Differences In Metabolism Between 26,26,26,27,27,27-Hexafluoro-1-Alpha,25-Dirydroxyvitamin D-3 And 1-Alpha,25-Dihydroxyvitamin D-3 In Cultured Neonatal Mouse Calvaria

We investigated the metabolism of 26,26,26,27,27,27-hexafluoro-1 alpha,25-dihydroxyvitamin D-3, (26,27-F-6-1,25(OH)(2)D-3 ST-630) and 1 alpha,25-dihydroxyvitamin (1,25(OH)(2)D-3) in cultured neonatal mouse calvaria to elucidate why ST-630 is more potent than 1,25(OH)(2)D-3 in stimulating bone resorption in organ culture.
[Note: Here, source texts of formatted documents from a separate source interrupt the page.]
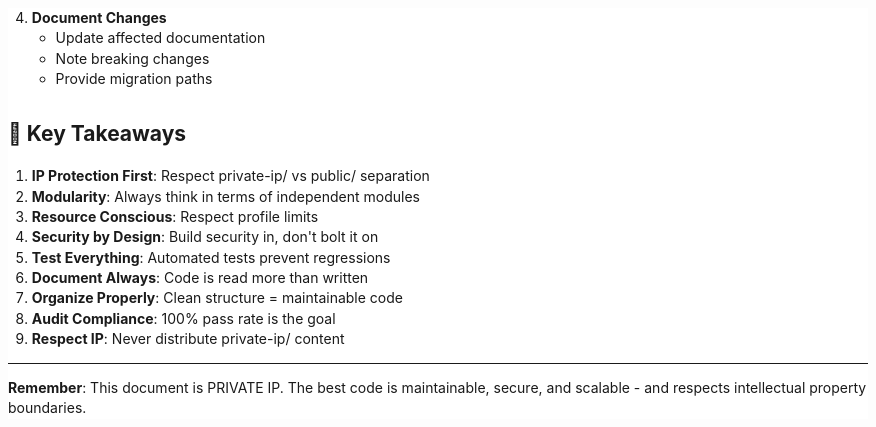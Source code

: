 4. **Document Changes**
   - Update affected documentation
   - Note breaking changes
   - Provide migration paths

## 🎯 Key Takeaways

1. **IP Protection First**: Respect private-ip/ vs public/ separation
2. **Modularity**: Always think in terms of independent modules
3. **Resource Conscious**: Respect profile limits
4. **Security by Design**: Build security in, don't bolt it on
5. **Test Everything**: Automated tests prevent regressions
6. **Document Always**: Code is read more than written
7. **Organize Properly**: Clean structure = maintainable code
8. **Audit Compliance**: 100% pass rate is the goal
9. **Respect IP**: Never distribute private-ip/ content

---

**Remember**: This document is PRIVATE IP. The best code is maintainable, secure, and scalable - and respects intellectual property boundaries.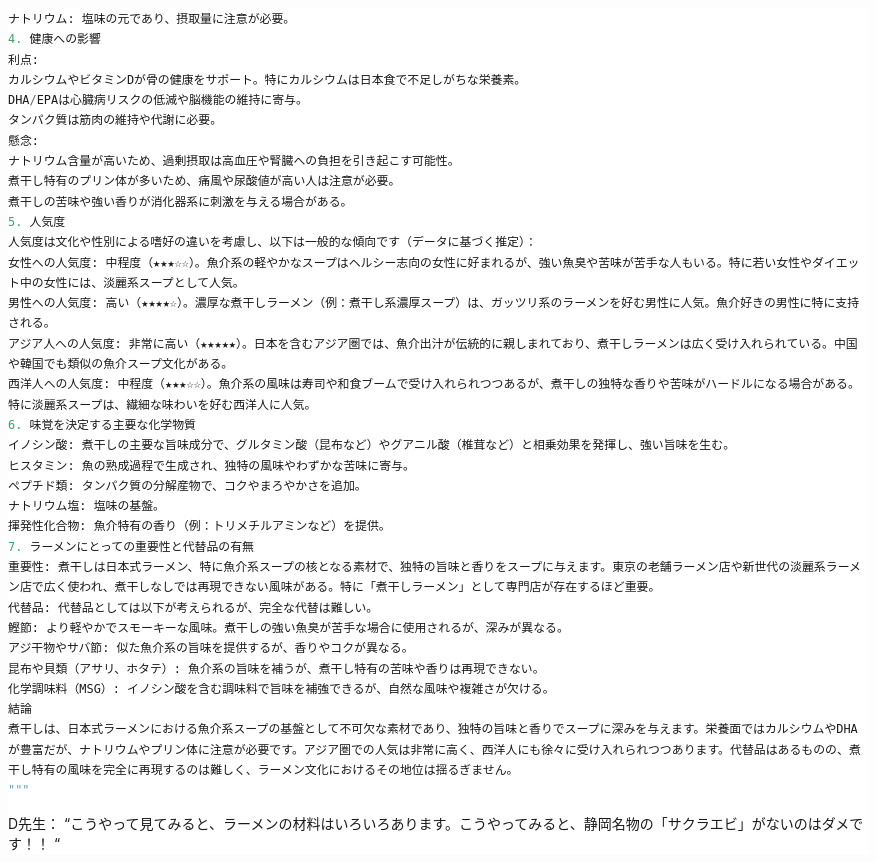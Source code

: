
 ```python
ナトリウム: 塩味の元であり、摂取量に注意が必要。
4. 健康への影響
利点:
カルシウムやビタミンDが骨の健康をサポート。特にカルシウムは日本食で不足しがちな栄養素。
DHA/EPAは心臓病リスクの低減や脳機能の維持に寄与。
タンパク質は筋肉の維持や代謝に必要。
懸念:
ナトリウム含量が高いため、過剰摂取は高血圧や腎臓への負担を引き起こす可能性。
煮干し特有のプリン体が多いため、痛風や尿酸値が高い人は注意が必要。
煮干しの苦味や強い香りが消化器系に刺激を与える場合がある。
5. 人気度
人気度は文化や性別による嗜好の違いを考慮し、以下は一般的な傾向です（データに基づく推定）：
女性への人気度: 中程度（★★★☆☆）。魚介系の軽やかなスープはヘルシー志向の女性に好まれるが、強い魚臭や苦味が苦手な人もいる。特に若い女性やダイエット中の女性には、淡麗系スープとして人気。
男性への人気度: 高い（★★★★☆）。濃厚な煮干しラーメン（例：煮干し系濃厚スープ）は、ガッツリ系のラーメンを好む男性に人気。魚介好きの男性に特に支持される。
アジア人への人気度: 非常に高い（★★★★★）。日本を含むアジア圏では、魚介出汁が伝統的に親しまれており、煮干しラーメンは広く受け入れられている。中国や韓国でも類似の魚介スープ文化がある。
西洋人への人気度: 中程度（★★★☆☆）。魚介系の風味は寿司や和食ブームで受け入れられつつあるが、煮干しの独特な香りや苦味がハードルになる場合がある。特に淡麗系スープは、繊細な味わいを好む西洋人に人気。
6. 味覚を決定する主要な化学物質
イノシン酸: 煮干しの主要な旨味成分で、グルタミン酸（昆布など）やグアニル酸（椎茸など）と相乗効果を発揮し、強い旨味を生む。
ヒスタミン: 魚の熟成過程で生成され、独特の風味やわずかな苦味に寄与。
ペプチド類: タンパク質の分解産物で、コクやまろやかさを追加。
ナトリウム塩: 塩味の基盤。
揮発性化合物: 魚介特有の香り（例：トリメチルアミンなど）を提供。
7. ラーメンにとっての重要性と代替品の有無
重要性: 煮干しは日本式ラーメン、特に魚介系スープの核となる素材で、独特の旨味と香りをスープに与えます。東京の老舗ラーメン店や新世代の淡麗系ラーメン店で広く使われ、煮干しなしでは再現できない風味がある。特に「煮干しラーメン」として専門店が存在するほど重要。
代替品: 代替品としては以下が考えられるが、完全な代替は難しい。
鰹節: より軽やかでスモーキーな風味。煮干しの強い魚臭が苦手な場合に使用されるが、深みが異なる。
アジ干物やサバ節: 似た魚介系の旨味を提供するが、香りやコクが異なる。
昆布や貝類（アサリ、ホタテ）: 魚介系の旨味を補うが、煮干し特有の苦味や香りは再現できない。
化学調味料（MSG）: イノシン酸を含む調味料で旨味を補強できるが、自然な風味や複雑さが欠ける。
結論
煮干しは、日本式ラーメンにおける魚介系スープの基盤として不可欠な素材であり、独特の旨味と香りでスープに深みを与えます。栄養面ではカルシウムやDHAが豊富だが、ナトリウムやプリン体に注意が必要です。アジア圏での人気は非常に高く、西洋人にも徐々に受け入れられつつあります。代替品はあるものの、煮干し特有の風味を完全に再現するのは難しく、ラーメン文化におけるその地位は揺るぎません。
"""

```

D先生： “こうやって見てみると、ラーメンの材料はいろいろあります。こうやってみると、静岡名物の「サクラエビ」がないのはダメです！！ “
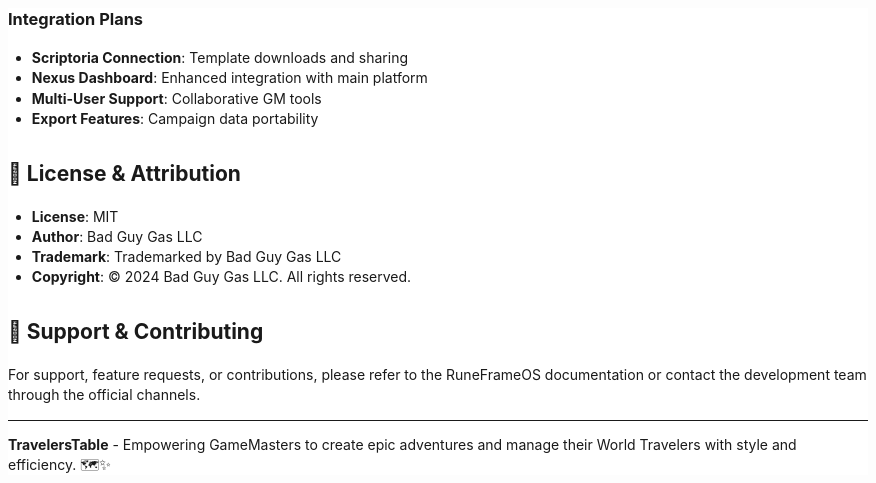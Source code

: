 ### **Integration Plans**
- **Scriptoria Connection**: Template downloads and sharing
- **Nexus Dashboard**: Enhanced integration with main platform
- **Multi-User Support**: Collaborative GM tools
- **Export Features**: Campaign data portability

## 📄 **License & Attribution**

- **License**: MIT
- **Author**: Bad Guy Gas LLC
- **Trademark**: Trademarked by Bad Guy Gas LLC
- **Copyright**: © 2024 Bad Guy Gas LLC. All rights reserved.

## 🤝 **Support & Contributing**

For support, feature requests, or contributions, please refer to the RuneFrameOS documentation or contact the development team through the official channels.

---

**TravelersTable** - Empowering GameMasters to create epic adventures and manage their World Travelers with style and efficiency. 🗺️✨

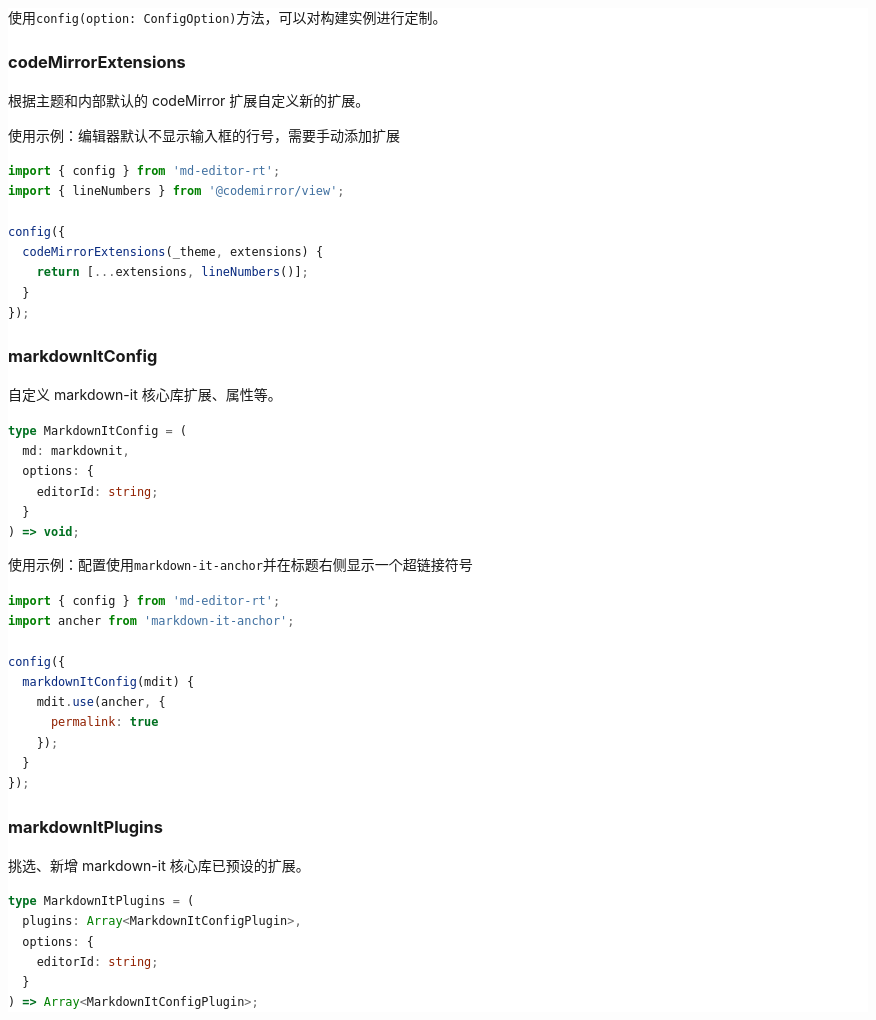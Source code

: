使用`config(option: ConfigOption)`方法，可以对构建实例进行定制。

### codeMirrorExtensions

根据主题和内部默认的 codeMirror 扩展自定义新的扩展。

使用示例：编辑器默认不显示输入框的行号，需要手动添加扩展

```js
import { config } from 'md-editor-rt';
import { lineNumbers } from '@codemirror/view';

config({
  codeMirrorExtensions(_theme, extensions) {
    return [...extensions, lineNumbers()];
  }
});
```

### markdownItConfig

自定义 markdown-it 核心库扩展、属性等。

```ts
type MarkdownItConfig = (
  md: markdownit,
  options: {
    editorId: string;
  }
) => void;
```

使用示例：配置使用`markdown-it-anchor`并在标题右侧显示一个超链接符号

```js
import { config } from 'md-editor-rt';
import ancher from 'markdown-it-anchor';

config({
  markdownItConfig(mdit) {
    mdit.use(ancher, {
      permalink: true
    });
  }
});
```

### markdownItPlugins

挑选、新增 markdown-it 核心库已预设的扩展。

```ts
type MarkdownItPlugins = (
  plugins: Array<MarkdownItConfigPlugin>,
  options: {
    editorId: string;
  }
) => Array<MarkdownItConfigPlugin>;
```
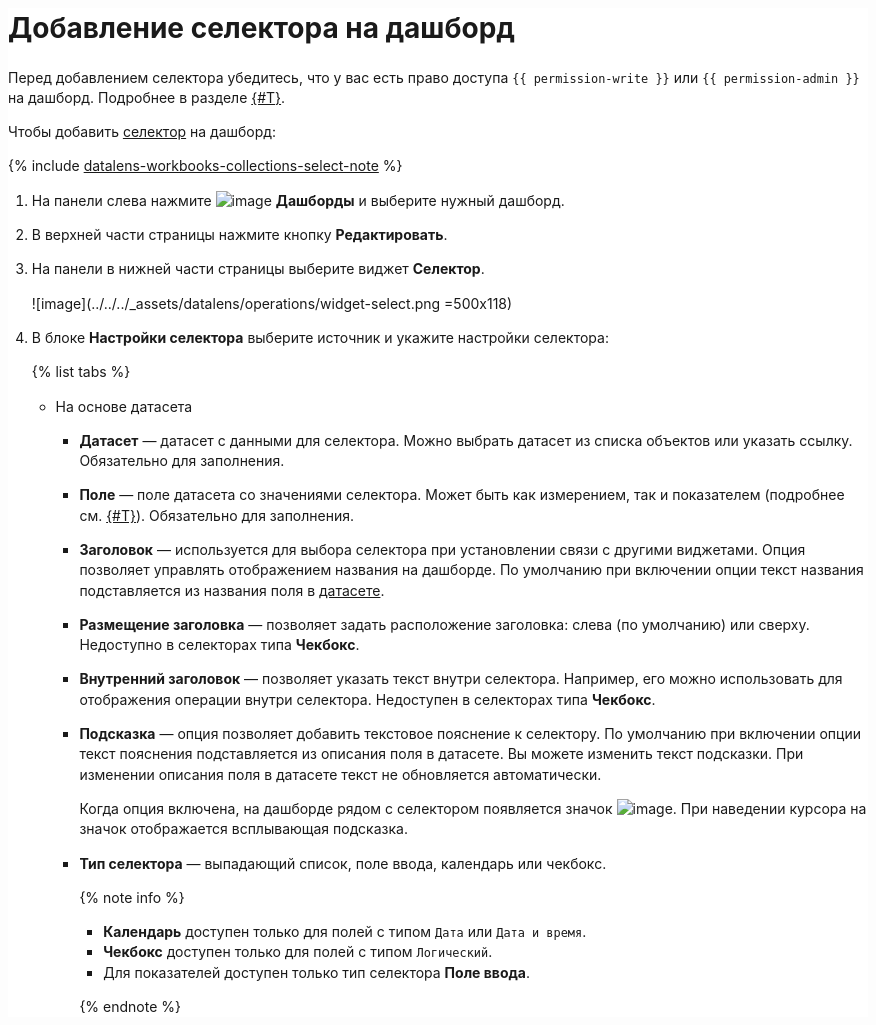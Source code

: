 # Добавление селектора на дашборд


Перед добавлением селектора убедитесь, что у вас есть право доступа `{{ permission-write }}` или `{{ permission-admin }}` на дашборд. Подробнее в разделе [{#T}](../../security/manage-access.md).


Чтобы добавить [селектор](../../dashboard/selector.md) на дашборд:


{% include [datalens-workbooks-collections-select-note](../../../_includes/datalens/operations/datalens-workbooks-collections-select-note.md) %}


1. На панели слева нажмите ![image](../../../_assets/console-icons/layout-cells-large.svg) **Дашборды** и выберите нужный дашборд.
1. В верхней части страницы нажмите кнопку **Редактировать**.
1. На панели в нижней части страницы выберите виджет **Селектор**.

   
   ![image](../../../_assets/datalens/operations/widget-select.png =500x118)


1. В блоке **Настройки селектора** выберите источник и укажите настройки селектора:

   {% list tabs %}

   - На основе датасета

     * **Датасет** — датасет с данными для селектора. Можно выбрать датасет из списка объектов или указать ссылку. Обязательно для заполнения.
     * **Поле** — поле датасета со значениями селектора. Может быть как измерением, так и показателем (подробнее см. [{#T}](../../dataset/data-model.md#field)). Обязательно для заполнения.
     * **Заголовок** — используется для выбора селектора при установлении связи с другими виджетами. Опция позволяет управлять отображением названия на дашборде. По умолчанию при включении опции текст названия подставляется из названия поля в [датасете](../../dataset/index.md).
     * **Размещение заголовка** — позволяет задать расположение заголовка: слева (по умолчанию) или сверху. Недоступно в селекторах типа **Чекбокс**.
     * **Внутренний заголовок** — позволяет указать текст внутри селектора. Например, его можно использовать для отображения операции внутри селектора. Недоступен в селекторах типа **Чекбокс**.
     * **Подсказка** — опция позволяет добавить текстовое пояснение к селектору. По умолчанию при включении опции текст пояснения подставляется из описания поля в датасете. Вы можете изменить текст подсказки. При изменении описания поля в датасете текст не обновляется автоматически.

       Когда опция включена, на дашборде рядом с селектором появляется значок ![image](../../../_assets/console-icons/circle-question.svg). При наведении курсора на значок отображается всплывающая подсказка.

     * **Тип селектора** — выпадающий список, поле ввода, календарь или чекбокс.

       {% note info %}

       * **Календарь** доступен только для полей с типом `Дата` или `Дата и время`.
       * **Чекбокс** доступен только для полей с типом `Логический`.
       * Для показателей доступен только тип селектора **Поле ввода**.

       {% endnote %}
The metabolites were extracted with ethyl acetate or chloroform/methanol (1:1) from cultured calvaria or medium incubated with [H-3]-ST-630 or [H-3]-1,25(OH)(2)D-3 for various periods, and separated by high performance liquid chromatography.[H-3]-ST-630 in cultured calvaria was converted to [H-3]-26,26,26,27,27,27-hexafluro-1 alpha,23(S),25-trihydroxyvitamin D-3(26,27-F-6-1,23,25(OH)(3)D-3,ST-232), which stimulated bone resorption equipotently as 1,25(OH)(2)D-3. The amount of [H-3]-ST-232 produced in the bone increased with passage of the culture period. In contrast, the amount of [H-3]-ST-630 in the bones decreased in the 2 day cultures. In the medium, [H-3]-ST-630 was hardly detectable for 2 days. This suggests that ST-630 is metabolized to ST-232 which is retained in the bones. On the other hand, some [H-3]-1,25(OH)(2)D-3 was metabolized to inactive forms detectable in the medium.Therefore, the high potency of ST-630 in stimulating bone resorption in organ culture may be associated with a difference between ST-630 and 1,25(OH)(2)D-3 in the mode of metabolism in the cultured bones.